Saturday, May 23, 2009

On being home after a "big deal" ride

May 23, 2009


A quiet morning here in Asheville. Well, sort of. We had a big night last night with parties. Today we’re preparing some picnics and some lunches and some more parties, not to mention filling our deli case with local deliciousness. Some early risers are here having breakfast. Some lunch wanderers are beginning to find their way in. It looks like it might rain a bit later which will be fine. The gardens at home are filled with new seeds, new plants, new promise. Rain is a good thing.

I realized today that I have now been done with the bike ride for one whole month. Amazing. When I was on it, it felt like it would never end. In a good way. I loved the long days of nothing but riding. Now, home, I am putting my life back together, remembering things that are good here, imagining how to put that experience into this one. It’s a tricky thing, going away and doing something big and then coming home and trying to get re-centered.

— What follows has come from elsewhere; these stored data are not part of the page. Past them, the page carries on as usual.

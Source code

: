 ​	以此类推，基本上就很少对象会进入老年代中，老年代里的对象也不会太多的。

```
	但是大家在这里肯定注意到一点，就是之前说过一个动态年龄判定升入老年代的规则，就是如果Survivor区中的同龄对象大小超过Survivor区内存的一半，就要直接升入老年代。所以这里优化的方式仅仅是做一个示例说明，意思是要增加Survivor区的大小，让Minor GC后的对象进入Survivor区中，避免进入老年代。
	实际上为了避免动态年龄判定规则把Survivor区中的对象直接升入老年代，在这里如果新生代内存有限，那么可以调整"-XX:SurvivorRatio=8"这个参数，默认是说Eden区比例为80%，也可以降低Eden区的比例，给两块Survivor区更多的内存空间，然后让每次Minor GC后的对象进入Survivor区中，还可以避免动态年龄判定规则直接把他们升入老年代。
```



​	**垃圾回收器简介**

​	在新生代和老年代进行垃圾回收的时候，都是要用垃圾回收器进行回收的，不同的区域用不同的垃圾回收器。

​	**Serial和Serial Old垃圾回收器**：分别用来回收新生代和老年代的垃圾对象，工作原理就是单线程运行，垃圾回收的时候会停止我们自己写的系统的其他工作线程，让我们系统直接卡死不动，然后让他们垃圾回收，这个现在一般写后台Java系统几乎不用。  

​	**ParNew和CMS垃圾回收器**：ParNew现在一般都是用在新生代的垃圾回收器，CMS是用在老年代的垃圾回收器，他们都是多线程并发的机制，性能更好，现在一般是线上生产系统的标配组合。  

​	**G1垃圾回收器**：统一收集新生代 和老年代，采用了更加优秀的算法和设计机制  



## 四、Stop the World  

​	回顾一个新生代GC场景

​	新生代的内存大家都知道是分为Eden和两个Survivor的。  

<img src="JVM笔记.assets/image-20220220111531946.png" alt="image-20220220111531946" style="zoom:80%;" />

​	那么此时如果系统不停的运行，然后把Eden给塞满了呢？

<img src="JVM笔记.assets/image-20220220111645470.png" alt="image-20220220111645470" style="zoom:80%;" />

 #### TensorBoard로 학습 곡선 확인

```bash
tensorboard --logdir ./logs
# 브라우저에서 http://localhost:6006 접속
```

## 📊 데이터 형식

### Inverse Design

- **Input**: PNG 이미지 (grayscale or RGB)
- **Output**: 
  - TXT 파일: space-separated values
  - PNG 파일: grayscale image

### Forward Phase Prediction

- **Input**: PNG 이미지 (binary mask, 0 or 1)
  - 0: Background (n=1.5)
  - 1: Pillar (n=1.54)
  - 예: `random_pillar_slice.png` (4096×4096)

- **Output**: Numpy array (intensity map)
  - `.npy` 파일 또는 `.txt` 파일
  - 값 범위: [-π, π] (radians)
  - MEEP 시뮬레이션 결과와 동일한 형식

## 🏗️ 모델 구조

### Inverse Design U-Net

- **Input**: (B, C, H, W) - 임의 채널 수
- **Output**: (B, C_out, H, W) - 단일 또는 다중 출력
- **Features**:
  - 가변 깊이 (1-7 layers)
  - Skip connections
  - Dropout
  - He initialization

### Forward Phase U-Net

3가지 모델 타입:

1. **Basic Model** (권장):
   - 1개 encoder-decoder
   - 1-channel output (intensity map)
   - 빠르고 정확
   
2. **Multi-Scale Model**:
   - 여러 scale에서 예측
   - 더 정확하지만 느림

One fun thing is to get up early and go to the markets. Ours are loaded with promise. Loaded with parts. Loaded with things made with love, grown with love. I’ve been wandering around talking to my friends who farm, inviting them to come here to share their thoughts on why they do what they do. I mean, farming is not the very most lucrative way to have a life. So what keeps them going? What fills them? I find this the most interesting thing – learning a bit more about these folks. We’ll have someone who is a biodynamic farmer. Someone who is a part-time farmer and part-time carpenter. Others will come too. I’m excited. June 11th. Come join us, won’t you?

I like having things to look forward to. I think this was a big mistake I made with this ride. I forgot that it would end and that I would have to find new things to do, new projects, new inspirations. Imagine forgetting that? Ah well. So now, filled with the promise in my garden beds and the bustling markets and even in my bee hives, I am letting it soak in and am rediscovering the inspiration. Our dinner is all about that.

I guess it has been okay to have been fairly open about all of this. A part of me scolds myself and says, “Oh get OVER it. You did a bike ride. Big deal. It’s done. You’re home. Enough already.” But I’ve also heard from enough people to know that this roughness is something that happens to others too and so perhaps by being open to this time I will learn more AND you might too. Or maybe it is just a good thing to know that you are not the only one experiencing a hard time. When I was recovering from my second round of cancer, twenty-one years ago next week, it was enormously helpful to me and to others to talk about what I was going through. Emotionally going through.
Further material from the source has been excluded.